Bernie Sanders partners with Run for Something to aid new progressive candidates

a man in a suit points in air while speaking into a microphone
Bernie Sanders speaks in Philadelphia on 1 May. Photograph: Kayla Bartkowski/Getty Images

Bernie Sanders is partnering with the group Run for Something to help support a new generation of progressive candidates interested in seeking public office.

Questions about the future of Sanders’ leftwing movement have followed his cross-country Fighting Oligarchy tour, where at each stop the Vermont senator encourages supporters to get involved and run for office. The initiative builds on those calls, Politico first reported, by teaming up with organizations that recruit and train candidates running for office, with an emphasis on young people.

“I am writing to ask you to run for office. Yes, you,” Sanders wrote last month in an email to supporters, which included a link to a form that promised to connect interested parties with an organization that would provide information and training on running for office. “We need to elect progressives at every level in this country who are prepared to side with the working class in America and fight for an economy and government that works for all of us, not just the few.”

More than 5,000 people have already expressed interested through Sanders’ operation and have been connected to one of the partner organizations, including Run for Something, the group said.

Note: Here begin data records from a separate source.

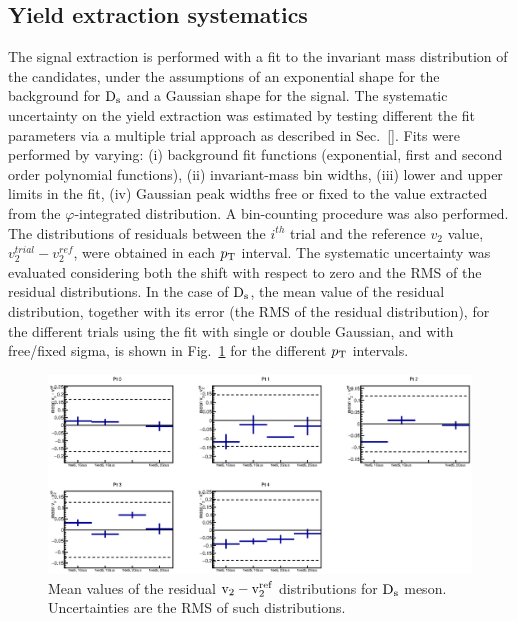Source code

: \subsection{Yield extraction systematics}
\label{sec:rawYv2}
The signal extraction is performed with a fit to the invariant mass
distribution of the candidates, under the assumptions of an
exponential shape for the background for ${\rm D_s}$ and a
Gaussian shape for the signal.  
The systematic uncertainty on the yield extraction was 
estimated by testing different the fit parameters via a multiple trial approach as
described in Sec.~\ref{}. Fits were performed by varying: (i) background fit functions
(exponential, first and second order polynomial functions), (ii) invariant-mass bin
widths, (iii) lower and upper limits in the fit, (iv) Gaussian peak widths free or fixed to the value
extracted from the $\varphi$-integrated distribution. A bin-counting procedure
was also performed. The distributions of
residuals between the $i^{th}$ trial and the reference $v_2$ value, 
$v_2^{trial}-v_2^{ref}$, were obtained in each $p_{\rm T}$ interval. 
The systematic uncertainty was evaluated
considering both the shift with respect to zero and the RMS of the residual
distributions. In the case of ${\rm D_s}$, the mean value of the residual distribution, 
 together with its error (the RMS of the residual distribution), for 
 the different trials using the fit with single or double Gaussian, 
 and with free/fixed sigma, is shown in Fig.~\ref{fig:Dsv2residuals} 
 for the different $p_{\rm T}$ intervals.

\begin{figure}
 \centering
 \includegraphics[width=.9\textwidth]{FigCap5/resultsComparison_sFixToMC_ExpoLin.eps}
 \caption{Mean values of the residual $\rm v_2-\rm v_2^{ref}$ distributions for ${\rm D_s}$
   meson. Uncertainties are the RMS of such distributions.}\label{fig:Dsv2residuals}
\end{figure}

“Young people aren’t waiting for the change we need – they’re stepping up to be that change,” Amanda Litman, the president of Run for Something, said in a statement announcing the partnership. “Our future depends on building a new generation of leaders, and with this partnership, we can reach even more young people ready to serve their communities and fight for change.”

Run for Something, founded in the aftermath of Donald Trump’s first election victory, helps recruit and support young progressive candidates interested in running for down-ballot races. The group said it has had more than 45,000 candidates sign up since election day – more than it had in its entire first three years.

Sanders, an independent who twice sought the Democratic presidential nomination, has rankled some in the party for suggesting some left-leaning candidates would fare better if they ran as an independent. The Democratic party’s brand is deeply tarnished in Republican-led corners of the country, and its overall approval rating has fallen to record lows since Kamala Harris lost the presidency to Trump.

Post-election, many centrist Democrats blamed the progressive wing, led by Sanders and House members such as representatives Alexandria Ocasio-Cortez of New York and Maxwell Frost of Florida, for pulling the party too far left over the past decade. But Sanders argues the opposite, that his populist economic agenda, pieces of which Trump also supports, is crucial to winning back working-class voters.

With the Democratic base desperate for leaders willing to take on Trump, the senator, joined along the way by Ocasio-Cortez and Frost, as well as representatives Ro Khanna of California and Chris Deluzio of Pennsylvania, has drawn the biggest crowds of his life during his tour. Though the 83-year-old has not formally ruled out a third bid for the White House, his tour and the new effort to recruit candidates is seen as an attempt to guide the movement he has built over decades toward a post-Sanders future.